* [What to work on]
Only the lines below between the ones containing "现在手机moba的入门门槛太" and "发表于 2021-6-4 15:04</a>", inclusive, are to be reproduced, each exactly as it stands.

* [Extracted records]
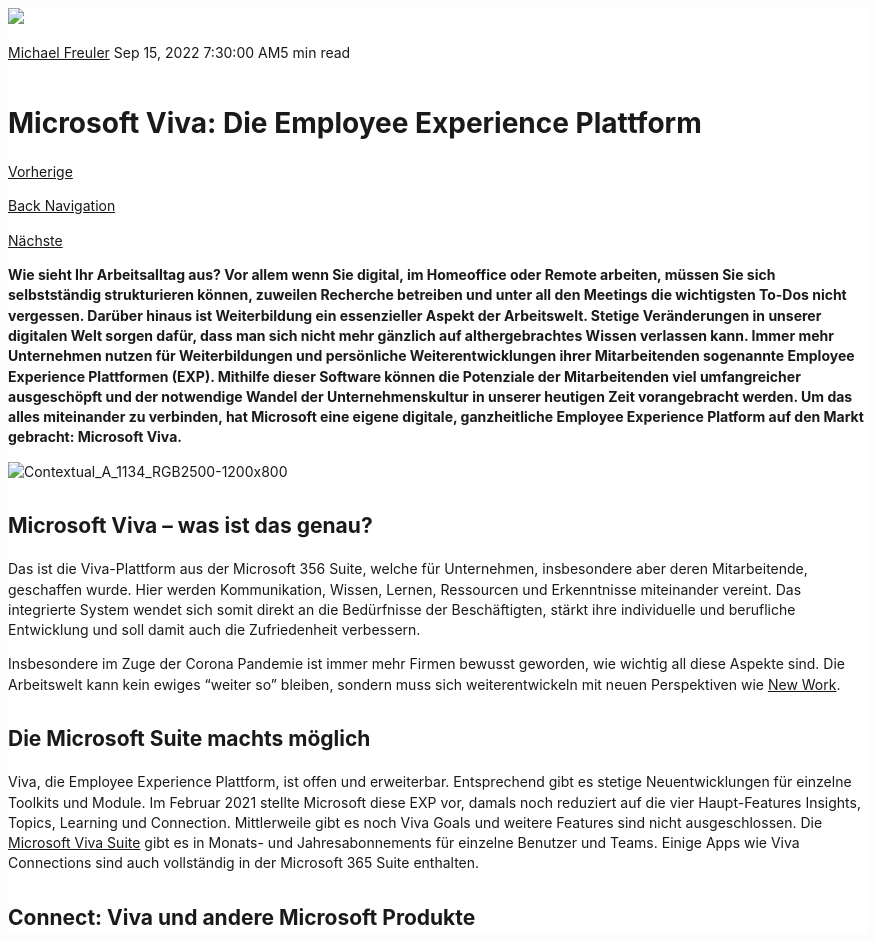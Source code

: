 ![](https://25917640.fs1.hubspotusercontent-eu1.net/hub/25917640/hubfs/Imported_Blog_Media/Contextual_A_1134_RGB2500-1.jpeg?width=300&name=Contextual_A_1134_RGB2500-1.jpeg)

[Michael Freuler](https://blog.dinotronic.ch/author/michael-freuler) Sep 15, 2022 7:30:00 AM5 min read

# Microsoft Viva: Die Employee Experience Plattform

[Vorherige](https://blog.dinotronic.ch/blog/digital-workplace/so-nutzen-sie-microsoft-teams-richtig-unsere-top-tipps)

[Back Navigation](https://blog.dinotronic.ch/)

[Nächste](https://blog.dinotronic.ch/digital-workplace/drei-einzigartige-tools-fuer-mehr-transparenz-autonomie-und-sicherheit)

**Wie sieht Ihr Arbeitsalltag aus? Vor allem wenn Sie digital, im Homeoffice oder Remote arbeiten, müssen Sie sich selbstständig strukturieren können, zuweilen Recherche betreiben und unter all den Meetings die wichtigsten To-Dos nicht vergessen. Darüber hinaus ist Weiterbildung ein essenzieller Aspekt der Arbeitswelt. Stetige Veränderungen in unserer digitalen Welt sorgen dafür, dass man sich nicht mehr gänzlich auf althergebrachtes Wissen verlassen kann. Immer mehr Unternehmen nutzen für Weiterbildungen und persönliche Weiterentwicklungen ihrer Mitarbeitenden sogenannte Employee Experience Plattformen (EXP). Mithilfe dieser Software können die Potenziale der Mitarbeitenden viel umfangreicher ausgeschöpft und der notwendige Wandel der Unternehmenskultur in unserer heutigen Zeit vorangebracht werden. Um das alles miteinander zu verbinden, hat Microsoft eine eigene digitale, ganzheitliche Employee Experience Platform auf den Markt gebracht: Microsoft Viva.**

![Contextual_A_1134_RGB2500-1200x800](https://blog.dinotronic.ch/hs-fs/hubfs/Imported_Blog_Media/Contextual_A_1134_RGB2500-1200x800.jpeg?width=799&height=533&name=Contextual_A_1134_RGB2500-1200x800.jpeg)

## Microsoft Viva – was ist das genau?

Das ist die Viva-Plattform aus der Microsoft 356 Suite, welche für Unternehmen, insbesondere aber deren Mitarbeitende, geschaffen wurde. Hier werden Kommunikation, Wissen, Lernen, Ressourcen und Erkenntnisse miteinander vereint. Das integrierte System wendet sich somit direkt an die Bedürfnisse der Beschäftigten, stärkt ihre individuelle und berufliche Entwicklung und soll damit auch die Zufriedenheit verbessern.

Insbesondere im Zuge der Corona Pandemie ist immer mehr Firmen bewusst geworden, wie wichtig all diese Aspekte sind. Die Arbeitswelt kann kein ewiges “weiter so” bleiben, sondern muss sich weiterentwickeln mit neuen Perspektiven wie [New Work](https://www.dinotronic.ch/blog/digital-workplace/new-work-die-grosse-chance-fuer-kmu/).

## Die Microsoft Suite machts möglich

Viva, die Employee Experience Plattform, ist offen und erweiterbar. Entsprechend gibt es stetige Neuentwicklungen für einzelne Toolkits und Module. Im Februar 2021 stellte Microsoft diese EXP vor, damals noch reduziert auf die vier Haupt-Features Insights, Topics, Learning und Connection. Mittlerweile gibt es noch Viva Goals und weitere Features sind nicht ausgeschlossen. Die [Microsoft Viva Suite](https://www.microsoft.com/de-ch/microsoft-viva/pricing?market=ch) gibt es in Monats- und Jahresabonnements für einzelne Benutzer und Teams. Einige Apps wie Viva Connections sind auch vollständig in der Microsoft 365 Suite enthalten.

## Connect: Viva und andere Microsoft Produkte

--

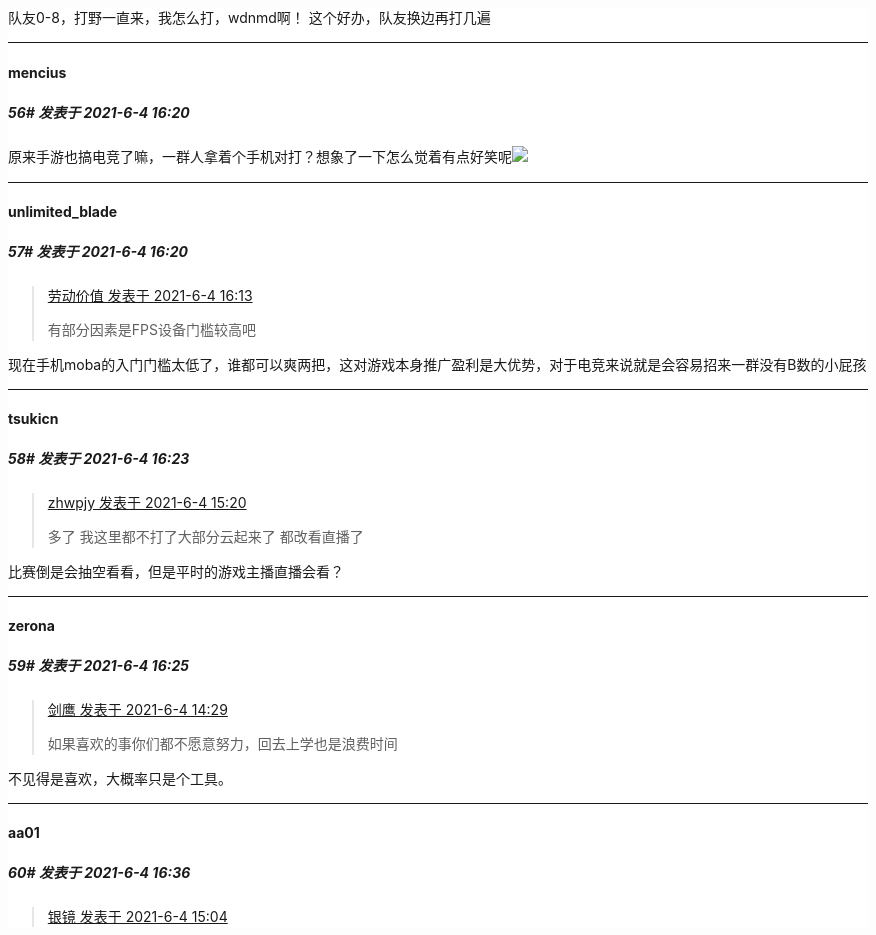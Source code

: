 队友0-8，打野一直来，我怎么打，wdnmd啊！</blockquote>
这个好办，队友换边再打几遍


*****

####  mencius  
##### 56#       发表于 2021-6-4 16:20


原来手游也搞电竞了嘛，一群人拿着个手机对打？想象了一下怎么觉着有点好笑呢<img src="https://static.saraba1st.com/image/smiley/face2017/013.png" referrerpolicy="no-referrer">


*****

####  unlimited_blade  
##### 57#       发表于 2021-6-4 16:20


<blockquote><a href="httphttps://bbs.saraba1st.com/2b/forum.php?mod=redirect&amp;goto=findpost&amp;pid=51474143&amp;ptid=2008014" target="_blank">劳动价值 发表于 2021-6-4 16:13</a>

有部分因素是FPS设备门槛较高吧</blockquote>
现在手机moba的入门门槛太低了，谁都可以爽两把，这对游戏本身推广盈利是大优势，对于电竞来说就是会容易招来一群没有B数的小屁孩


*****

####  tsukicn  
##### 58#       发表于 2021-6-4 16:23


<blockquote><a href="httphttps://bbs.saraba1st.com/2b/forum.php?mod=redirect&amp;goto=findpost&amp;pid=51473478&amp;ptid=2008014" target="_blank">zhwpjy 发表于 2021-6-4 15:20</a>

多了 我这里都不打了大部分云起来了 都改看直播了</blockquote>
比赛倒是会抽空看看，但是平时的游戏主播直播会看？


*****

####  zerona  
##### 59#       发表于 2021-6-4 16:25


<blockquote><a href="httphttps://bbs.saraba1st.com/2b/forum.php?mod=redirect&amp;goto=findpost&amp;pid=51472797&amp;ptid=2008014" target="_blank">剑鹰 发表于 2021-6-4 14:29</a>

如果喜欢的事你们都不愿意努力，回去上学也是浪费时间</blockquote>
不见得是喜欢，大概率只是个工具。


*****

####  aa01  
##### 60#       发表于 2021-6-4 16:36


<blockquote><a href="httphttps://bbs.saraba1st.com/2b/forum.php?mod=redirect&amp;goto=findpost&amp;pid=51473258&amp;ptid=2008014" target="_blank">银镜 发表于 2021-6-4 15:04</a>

* [Written reply]
现在手机moba的入门门槛太低了，谁都可以爽两把，这对游戏本身推广盈利是大优势，对于电竞来说就是会容易招来一群没有B数的小屁孩


*****

####  tsukicn  
##### 58#       发表于 2021-6-4 16:23


<blockquote><a href="httphttps://bbs.saraba1st.com/2b/forum.php?mod=redirect&amp;goto=findpost&amp;pid=51473478&amp;ptid=2008014" target="_blank">zhwpjy 发表于 2021-6-4 15:20</a>

多了 我这里都不打了大部分云起来了 都改看直播了</blockquote>
比赛倒是会抽空看看，但是平时的游戏主播直播会看？


*****

####  zerona  
##### 59#       发表于 2021-6-4 16:25


<blockquote><a href="httphttps://bbs.saraba1st.com/2b/forum.php?mod=redirect&amp;goto=findpost&amp;pid=51472797&amp;ptid=2008014" target="_blank">剑鹰 发表于 2021-6-4 14:29</a>

如果喜欢的事你们都不愿意努力，回去上学也是浪费时间</blockquote>
不见得是喜欢，大概率只是个工具。


*****

####  aa01  
##### 60#       发表于 2021-6-4 16:36


<blockquote><a href="httphttps://bbs.saraba1st.com/2b/forum.php?mod=redirect&amp;goto=findpost&amp;pid=51473258&amp;ptid=2008014" target="_blank">银镜 发表于 2021-6-4 15:04</a>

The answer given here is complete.